Spool (Traverse) Wound Rolls – One layer of tape starts on a side of the core. The next layer overlaps with the first one and then the tape is wound back and forth traversing from one side of the core to the other. This process allows for much longer rolls, thus reducing the downtime involved with constant roll changes.
Tack – The condition of the adhesive when it feels sticky or highly adhesive. Sometimes used to express the ideas of pressure sensitivity.
Tearing – Breaking or slivering of a tape during unwind.
Tear Resistance – The ability of a tape to resist tearing after a tear have been started by cutting or nicking of the edge.
Telescoping – A sideways sliding of the tape layers, one over the other, such that the roll looks like a funnel or a telescope.
Tensile Strength (brake strength) – The force required to break a piece of tape by pulling on opposite ends of the piece.
Machine direction tensile – Tensile strength measured parallel to the length of the tape.
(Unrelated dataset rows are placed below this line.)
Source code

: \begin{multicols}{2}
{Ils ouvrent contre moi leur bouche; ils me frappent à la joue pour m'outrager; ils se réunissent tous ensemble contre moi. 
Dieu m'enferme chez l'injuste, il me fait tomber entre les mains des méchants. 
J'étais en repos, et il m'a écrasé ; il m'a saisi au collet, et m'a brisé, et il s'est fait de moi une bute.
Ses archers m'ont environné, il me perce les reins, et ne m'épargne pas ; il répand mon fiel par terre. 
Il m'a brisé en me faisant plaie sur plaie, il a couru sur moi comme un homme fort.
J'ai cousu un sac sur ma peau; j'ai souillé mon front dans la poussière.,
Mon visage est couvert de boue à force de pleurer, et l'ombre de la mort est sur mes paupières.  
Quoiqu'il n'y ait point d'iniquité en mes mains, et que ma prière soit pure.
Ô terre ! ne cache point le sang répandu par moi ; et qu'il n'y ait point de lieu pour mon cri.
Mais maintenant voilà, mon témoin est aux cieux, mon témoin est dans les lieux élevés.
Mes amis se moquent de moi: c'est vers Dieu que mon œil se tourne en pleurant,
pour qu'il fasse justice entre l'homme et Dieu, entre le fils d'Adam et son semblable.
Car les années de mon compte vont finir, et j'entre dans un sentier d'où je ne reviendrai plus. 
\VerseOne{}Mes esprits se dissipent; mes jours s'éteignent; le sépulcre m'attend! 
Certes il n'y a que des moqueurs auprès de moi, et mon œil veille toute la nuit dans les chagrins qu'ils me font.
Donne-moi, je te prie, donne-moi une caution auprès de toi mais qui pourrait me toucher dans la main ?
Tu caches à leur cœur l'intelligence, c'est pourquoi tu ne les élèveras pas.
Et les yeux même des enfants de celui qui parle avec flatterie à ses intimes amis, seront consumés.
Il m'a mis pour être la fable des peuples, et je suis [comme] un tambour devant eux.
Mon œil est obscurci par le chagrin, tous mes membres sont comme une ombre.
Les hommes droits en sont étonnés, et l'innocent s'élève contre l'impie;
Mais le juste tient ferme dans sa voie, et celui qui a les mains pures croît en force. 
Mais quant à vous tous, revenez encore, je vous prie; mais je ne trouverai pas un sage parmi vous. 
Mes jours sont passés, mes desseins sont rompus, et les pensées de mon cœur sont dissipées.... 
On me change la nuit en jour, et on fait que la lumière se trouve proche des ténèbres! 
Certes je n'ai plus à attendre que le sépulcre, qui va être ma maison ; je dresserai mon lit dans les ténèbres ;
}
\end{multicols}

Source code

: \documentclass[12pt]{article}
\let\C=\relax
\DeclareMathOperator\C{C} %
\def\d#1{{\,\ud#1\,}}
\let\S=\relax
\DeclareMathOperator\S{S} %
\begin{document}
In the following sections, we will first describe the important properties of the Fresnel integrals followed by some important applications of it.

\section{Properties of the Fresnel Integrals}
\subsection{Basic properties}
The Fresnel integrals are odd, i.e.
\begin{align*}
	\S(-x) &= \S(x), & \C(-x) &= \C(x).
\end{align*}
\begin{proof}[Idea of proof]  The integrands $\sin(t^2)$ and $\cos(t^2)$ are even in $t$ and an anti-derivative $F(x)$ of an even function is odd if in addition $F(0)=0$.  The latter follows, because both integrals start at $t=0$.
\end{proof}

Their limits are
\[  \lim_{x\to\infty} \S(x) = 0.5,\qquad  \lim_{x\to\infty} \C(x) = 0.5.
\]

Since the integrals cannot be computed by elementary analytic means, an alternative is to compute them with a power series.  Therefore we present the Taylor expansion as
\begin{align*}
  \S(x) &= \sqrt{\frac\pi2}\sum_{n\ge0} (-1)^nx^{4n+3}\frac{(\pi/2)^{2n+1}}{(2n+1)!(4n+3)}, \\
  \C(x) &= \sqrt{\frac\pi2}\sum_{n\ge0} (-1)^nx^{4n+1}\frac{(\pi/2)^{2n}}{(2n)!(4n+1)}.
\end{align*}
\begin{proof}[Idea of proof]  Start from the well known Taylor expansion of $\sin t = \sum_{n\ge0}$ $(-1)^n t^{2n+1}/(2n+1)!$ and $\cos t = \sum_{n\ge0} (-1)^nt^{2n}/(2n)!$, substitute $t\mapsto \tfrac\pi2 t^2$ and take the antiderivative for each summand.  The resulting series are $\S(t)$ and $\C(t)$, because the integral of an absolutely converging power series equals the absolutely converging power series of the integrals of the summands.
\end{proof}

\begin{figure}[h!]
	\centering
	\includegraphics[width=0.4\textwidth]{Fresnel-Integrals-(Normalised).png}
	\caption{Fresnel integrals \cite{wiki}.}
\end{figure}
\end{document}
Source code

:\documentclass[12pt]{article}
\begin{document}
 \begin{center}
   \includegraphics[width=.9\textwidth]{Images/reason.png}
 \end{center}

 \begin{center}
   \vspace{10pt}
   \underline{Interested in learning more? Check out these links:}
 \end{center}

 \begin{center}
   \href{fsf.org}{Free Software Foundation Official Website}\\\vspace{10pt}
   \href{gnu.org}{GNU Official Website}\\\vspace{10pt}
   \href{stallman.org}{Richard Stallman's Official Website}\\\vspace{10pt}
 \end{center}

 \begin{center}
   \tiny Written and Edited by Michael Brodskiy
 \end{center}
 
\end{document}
Unless otherwise specified, tensile strengths are measured in the machine direction.
Thickness – Distance from one surface of a tape, backing or adhesive to the other, usually expressed in mils or thousandths of an inch. This is measured under slight pressure with a special gauge.
Tolerance – Maximum allowable variation from agreed-upon or specified dimensions throughout the manufacturing or converting process.
Transfer Tape – An unsupported pressure-sensitive adhesive tape. Transfer tapes consist of an adhesive and a coated release liner.
Uniformity – The consistency of a single type of tape either within a single roll, from roll to roll, or from lot to lot.
Unwind or Unwind Adhesion (unrolling) – The force required to remove the tape from the roll.
Weaving – A poorly wound roll of tape in which the individual layers of tape are not in alignment with one another.